Tuesday, July 14, 2009

Priced Out Of the Market?

A man I know at the day job emailed me a link. The essay is well worth a read. Here's an excerpt:
The sticking point with all these countries is the US ability to print unlimited amounts of dollars. Overspending by US consumers on imports in excess of exports, US buy-outs of foreign companies and real estate, and the dollars that the Pentagon spends abroad all end up in foreign central banks. These agencies then face a hard choice: either to recycle these dollars back to the United States by purchasing US Treasury bills, or to let the "free market" force up their currency relative to the dollar - thereby pricing their exports out of world markets and hence creating domestic unemployment and business insolvency.

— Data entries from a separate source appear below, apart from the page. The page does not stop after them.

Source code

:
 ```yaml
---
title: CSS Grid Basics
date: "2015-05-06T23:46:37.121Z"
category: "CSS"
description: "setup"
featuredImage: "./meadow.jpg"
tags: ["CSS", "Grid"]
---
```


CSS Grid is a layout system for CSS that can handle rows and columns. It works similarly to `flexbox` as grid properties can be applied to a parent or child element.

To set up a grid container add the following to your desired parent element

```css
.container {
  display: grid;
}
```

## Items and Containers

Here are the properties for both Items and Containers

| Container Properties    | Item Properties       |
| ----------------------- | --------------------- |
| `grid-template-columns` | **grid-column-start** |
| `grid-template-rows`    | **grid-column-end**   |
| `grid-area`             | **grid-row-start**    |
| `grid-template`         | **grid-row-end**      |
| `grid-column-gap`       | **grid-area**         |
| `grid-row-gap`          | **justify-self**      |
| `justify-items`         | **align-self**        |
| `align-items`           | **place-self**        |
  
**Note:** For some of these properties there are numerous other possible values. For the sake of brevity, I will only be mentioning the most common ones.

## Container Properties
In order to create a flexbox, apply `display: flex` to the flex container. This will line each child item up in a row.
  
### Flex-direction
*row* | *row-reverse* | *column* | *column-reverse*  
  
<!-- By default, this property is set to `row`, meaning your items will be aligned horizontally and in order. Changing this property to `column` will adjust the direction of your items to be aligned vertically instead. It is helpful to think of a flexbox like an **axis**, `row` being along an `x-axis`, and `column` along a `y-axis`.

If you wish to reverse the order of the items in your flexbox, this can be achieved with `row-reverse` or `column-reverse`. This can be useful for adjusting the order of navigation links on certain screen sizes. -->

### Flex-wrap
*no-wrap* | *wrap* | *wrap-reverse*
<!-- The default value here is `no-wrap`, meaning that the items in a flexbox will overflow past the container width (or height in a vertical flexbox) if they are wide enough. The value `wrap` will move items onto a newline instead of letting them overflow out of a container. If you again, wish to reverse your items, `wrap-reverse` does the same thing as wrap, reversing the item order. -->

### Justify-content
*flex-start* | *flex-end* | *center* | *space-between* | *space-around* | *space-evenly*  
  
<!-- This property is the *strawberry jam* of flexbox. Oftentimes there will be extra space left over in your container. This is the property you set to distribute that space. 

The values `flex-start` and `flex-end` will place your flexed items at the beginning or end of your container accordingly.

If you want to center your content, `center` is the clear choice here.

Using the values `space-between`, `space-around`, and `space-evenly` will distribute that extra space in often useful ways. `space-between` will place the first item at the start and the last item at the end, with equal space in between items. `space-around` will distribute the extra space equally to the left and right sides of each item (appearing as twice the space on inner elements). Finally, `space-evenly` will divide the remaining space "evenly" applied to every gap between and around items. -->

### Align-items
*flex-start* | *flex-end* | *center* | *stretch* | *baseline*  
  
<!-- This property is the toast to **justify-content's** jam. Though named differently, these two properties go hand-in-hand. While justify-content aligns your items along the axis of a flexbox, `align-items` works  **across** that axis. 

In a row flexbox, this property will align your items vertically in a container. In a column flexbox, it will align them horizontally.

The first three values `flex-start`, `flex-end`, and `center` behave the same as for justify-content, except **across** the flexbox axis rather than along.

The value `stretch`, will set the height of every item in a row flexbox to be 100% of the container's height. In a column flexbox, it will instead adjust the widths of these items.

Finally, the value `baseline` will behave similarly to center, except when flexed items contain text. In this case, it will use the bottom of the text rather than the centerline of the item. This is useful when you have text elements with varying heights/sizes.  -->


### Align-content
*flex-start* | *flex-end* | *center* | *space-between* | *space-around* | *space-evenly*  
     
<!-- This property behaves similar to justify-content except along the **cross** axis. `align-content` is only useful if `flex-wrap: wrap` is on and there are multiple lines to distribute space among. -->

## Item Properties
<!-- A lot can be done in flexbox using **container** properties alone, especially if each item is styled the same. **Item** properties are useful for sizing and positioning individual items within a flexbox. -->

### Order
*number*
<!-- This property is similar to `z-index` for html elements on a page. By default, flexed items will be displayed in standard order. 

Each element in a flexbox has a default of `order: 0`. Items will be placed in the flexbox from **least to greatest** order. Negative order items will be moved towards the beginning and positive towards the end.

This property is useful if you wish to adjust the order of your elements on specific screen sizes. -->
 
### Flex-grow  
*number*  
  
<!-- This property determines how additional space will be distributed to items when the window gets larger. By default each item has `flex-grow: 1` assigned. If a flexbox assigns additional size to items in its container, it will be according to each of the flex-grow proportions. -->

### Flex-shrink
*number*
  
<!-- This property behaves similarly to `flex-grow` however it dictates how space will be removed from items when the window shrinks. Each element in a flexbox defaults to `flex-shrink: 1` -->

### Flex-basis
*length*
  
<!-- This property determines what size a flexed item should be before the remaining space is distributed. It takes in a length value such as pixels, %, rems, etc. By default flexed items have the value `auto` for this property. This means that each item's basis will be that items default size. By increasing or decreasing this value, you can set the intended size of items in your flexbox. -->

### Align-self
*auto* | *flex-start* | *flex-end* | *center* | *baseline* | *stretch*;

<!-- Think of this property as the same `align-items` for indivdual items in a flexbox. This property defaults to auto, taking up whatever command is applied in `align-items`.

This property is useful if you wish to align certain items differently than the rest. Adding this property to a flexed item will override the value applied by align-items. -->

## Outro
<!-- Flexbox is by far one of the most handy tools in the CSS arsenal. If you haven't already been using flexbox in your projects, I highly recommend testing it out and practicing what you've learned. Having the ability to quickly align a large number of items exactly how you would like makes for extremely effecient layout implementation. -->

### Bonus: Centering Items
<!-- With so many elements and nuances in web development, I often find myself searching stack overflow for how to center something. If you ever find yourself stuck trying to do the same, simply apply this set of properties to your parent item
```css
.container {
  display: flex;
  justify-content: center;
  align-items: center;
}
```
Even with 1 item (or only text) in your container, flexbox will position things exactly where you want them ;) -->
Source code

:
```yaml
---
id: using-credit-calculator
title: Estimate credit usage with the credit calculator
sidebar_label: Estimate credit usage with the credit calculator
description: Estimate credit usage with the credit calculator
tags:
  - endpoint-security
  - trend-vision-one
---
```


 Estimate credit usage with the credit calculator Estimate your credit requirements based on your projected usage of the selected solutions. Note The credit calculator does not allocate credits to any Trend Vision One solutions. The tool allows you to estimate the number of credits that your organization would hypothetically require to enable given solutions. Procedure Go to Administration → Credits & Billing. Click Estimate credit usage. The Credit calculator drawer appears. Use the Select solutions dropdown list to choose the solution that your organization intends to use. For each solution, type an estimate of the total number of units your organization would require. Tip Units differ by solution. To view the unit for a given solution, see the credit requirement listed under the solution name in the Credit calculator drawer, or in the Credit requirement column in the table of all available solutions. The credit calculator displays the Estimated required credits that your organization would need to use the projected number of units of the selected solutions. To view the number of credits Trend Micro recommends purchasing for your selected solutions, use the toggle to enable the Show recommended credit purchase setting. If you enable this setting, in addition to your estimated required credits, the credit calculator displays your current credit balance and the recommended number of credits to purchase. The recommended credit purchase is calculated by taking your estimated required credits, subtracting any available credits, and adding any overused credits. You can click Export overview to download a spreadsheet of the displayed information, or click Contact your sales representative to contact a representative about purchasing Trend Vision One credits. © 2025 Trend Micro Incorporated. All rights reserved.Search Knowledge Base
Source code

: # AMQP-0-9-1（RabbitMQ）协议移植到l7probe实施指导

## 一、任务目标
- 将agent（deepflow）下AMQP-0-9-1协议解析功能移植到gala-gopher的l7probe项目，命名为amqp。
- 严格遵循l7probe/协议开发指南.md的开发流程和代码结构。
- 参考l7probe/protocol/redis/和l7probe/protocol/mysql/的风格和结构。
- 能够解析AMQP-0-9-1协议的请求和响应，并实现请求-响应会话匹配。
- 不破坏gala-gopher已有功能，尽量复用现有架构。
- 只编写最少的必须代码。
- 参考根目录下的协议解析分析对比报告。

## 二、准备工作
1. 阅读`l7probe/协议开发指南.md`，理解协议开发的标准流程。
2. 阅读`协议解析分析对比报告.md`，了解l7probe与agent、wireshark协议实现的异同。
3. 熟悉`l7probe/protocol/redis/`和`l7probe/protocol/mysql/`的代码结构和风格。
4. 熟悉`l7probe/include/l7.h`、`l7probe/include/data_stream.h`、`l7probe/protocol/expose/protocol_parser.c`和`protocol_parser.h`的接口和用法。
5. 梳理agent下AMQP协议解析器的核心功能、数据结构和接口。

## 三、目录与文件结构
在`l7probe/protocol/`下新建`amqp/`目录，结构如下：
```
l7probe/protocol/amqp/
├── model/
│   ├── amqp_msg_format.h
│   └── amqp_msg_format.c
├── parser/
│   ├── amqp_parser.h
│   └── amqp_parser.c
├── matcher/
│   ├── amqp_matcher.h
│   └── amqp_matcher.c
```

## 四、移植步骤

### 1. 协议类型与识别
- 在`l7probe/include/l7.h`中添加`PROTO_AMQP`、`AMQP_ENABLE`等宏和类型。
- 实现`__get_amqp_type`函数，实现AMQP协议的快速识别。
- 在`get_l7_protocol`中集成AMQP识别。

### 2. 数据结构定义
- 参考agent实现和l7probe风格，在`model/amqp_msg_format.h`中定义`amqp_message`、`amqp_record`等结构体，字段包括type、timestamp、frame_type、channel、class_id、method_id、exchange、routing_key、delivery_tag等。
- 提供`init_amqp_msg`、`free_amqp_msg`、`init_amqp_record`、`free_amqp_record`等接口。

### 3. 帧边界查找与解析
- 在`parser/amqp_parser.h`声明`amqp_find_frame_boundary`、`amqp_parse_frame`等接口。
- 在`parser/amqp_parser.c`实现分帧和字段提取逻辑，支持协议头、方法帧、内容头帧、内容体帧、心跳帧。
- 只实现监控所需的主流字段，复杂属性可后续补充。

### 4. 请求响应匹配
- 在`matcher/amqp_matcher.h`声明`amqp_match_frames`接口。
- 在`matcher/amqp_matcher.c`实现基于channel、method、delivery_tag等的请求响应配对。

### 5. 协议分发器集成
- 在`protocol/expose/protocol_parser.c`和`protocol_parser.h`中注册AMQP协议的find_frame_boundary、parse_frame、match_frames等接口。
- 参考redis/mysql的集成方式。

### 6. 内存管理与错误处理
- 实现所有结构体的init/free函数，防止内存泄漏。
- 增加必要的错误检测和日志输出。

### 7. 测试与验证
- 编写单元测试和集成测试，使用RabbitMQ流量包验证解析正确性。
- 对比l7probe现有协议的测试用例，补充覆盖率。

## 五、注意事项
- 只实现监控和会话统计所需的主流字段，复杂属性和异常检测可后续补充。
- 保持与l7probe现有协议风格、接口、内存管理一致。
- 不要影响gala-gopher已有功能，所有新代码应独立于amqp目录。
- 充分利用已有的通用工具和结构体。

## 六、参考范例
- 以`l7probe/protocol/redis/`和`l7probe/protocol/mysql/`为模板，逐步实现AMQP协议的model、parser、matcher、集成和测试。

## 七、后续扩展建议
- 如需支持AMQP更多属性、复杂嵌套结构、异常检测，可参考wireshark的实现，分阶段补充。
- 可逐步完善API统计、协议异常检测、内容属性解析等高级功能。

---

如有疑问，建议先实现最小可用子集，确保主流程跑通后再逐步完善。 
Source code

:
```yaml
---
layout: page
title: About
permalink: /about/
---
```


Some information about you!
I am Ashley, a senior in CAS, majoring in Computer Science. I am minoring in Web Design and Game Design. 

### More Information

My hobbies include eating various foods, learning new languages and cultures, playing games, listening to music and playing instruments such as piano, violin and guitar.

When China and other countries recycle their dollar inflows by buying US Treasury bills to "invest" in the United States, this buildup is not really voluntary. It does not reflect faith in the U.S. economy enriching foreign central banks for their savings, or any calculated investment preference, but simply a lack of alternatives. "Free markets" US-style hook countries into a system that forces them to accept dollars without limit. Now they want out.
This is the part that I have trouble wrapping my head around. If I'm a Chinese manufacturer, why do I sell my goods to anyone in exchange for US Federal Reserve Notes, when I can plainly see that they're useful primarily as toilet paper, based as they are solely on the "full faith and credit" of a collection of political whores who lie for their living? Sure, the US is a big market ... but it's a big BROKE market. Why wouldn't I tell the corporate successors of ol' Grampaw Sam Walton: Sure, I'll sell you my "China Steel Garden Shovel." As many shovels as you want. The unit price is 75 renminbi, with a ten percent discount for volumes of over 100,000. Oh, you don't have any renminbi? Go to the currency brokers and buy some.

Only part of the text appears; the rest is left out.